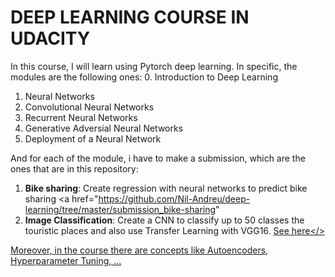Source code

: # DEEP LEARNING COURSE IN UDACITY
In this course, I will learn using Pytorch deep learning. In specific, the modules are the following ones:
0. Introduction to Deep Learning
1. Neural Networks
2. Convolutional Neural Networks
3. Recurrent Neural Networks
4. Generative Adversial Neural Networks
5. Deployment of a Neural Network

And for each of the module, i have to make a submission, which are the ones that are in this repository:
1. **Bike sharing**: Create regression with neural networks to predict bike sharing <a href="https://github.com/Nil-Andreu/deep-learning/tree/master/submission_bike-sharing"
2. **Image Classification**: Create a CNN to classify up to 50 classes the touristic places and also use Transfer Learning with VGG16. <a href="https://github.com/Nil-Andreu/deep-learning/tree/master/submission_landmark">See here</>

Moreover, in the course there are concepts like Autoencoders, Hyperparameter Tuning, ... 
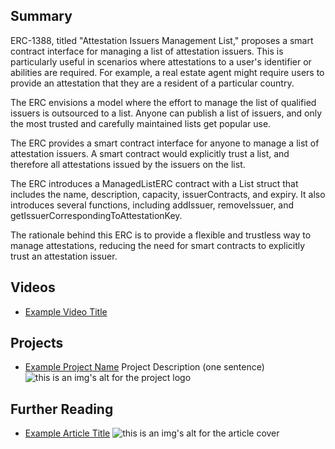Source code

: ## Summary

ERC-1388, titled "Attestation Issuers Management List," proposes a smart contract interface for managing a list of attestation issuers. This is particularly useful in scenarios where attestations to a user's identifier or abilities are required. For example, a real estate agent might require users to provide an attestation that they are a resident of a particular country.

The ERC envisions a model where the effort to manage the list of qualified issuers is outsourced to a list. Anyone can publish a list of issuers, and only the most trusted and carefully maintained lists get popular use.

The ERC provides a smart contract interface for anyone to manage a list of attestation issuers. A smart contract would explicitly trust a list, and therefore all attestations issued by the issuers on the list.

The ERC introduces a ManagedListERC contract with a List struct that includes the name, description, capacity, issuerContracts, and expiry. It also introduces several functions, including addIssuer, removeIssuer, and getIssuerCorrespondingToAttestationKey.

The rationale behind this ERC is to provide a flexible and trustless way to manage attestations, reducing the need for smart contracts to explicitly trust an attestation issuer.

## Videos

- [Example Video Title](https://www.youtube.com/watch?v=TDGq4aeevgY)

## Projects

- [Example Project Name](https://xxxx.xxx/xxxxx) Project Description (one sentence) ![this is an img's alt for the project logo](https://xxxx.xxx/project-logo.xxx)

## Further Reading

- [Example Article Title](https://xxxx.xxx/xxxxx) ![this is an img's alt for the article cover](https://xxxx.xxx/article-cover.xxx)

══════════════════════════════

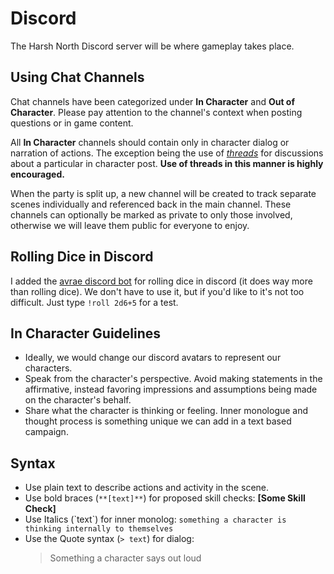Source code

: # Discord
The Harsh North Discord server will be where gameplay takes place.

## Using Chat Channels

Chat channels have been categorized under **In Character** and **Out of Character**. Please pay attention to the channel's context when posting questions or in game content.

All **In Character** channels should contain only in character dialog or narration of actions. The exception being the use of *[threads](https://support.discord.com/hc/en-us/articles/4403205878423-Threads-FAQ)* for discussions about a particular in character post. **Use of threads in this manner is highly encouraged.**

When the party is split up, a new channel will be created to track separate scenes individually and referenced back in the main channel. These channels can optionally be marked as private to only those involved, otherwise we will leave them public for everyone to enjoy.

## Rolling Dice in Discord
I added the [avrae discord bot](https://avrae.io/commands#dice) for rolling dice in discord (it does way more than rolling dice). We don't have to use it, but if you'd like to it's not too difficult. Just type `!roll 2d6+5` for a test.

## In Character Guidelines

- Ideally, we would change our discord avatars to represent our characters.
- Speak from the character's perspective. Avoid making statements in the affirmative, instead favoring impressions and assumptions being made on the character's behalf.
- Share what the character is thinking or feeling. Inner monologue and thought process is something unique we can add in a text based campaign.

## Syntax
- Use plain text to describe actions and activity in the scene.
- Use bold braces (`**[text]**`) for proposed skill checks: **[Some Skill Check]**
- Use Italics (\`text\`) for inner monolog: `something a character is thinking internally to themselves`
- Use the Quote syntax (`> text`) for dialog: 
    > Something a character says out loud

══════════════════════════════

In the listing above, locate the line containing "The ERC provides" and the line containing "- [Example Article". Transcribe those two lines and everything between them, exactly as written.

The ERC provides a smart contract interface for anyone to manage a list of attestation issuers. A smart contract would explicitly trust a list, and therefore all attestations issued by the issuers on the list.

The ERC introduces a ManagedListERC contract with a List struct that includes the name, description, capacity, issuerContracts, and expiry. It also introduces several functions, including addIssuer, removeIssuer, and getIssuerCorrespondingToAttestationKey.

The rationale behind this ERC is to provide a flexible and trustless way to manage attestations, reducing the need for smart contracts to explicitly trust an attestation issuer.

## Videos

- [Example Video Title](https://www.youtube.com/watch?v=TDGq4aeevgY)

## Projects

- [Example Project Name](https://xxxx.xxx/xxxxx) Project Description (one sentence) ![this is an img's alt for the project logo](https://xxxx.xxx/project-logo.xxx)

## Further Reading

- [Example Article Title](https://xxxx.xxx/xxxxx) ![this is an img's alt for the article cover](https://xxxx.xxx/article-cover.xxx)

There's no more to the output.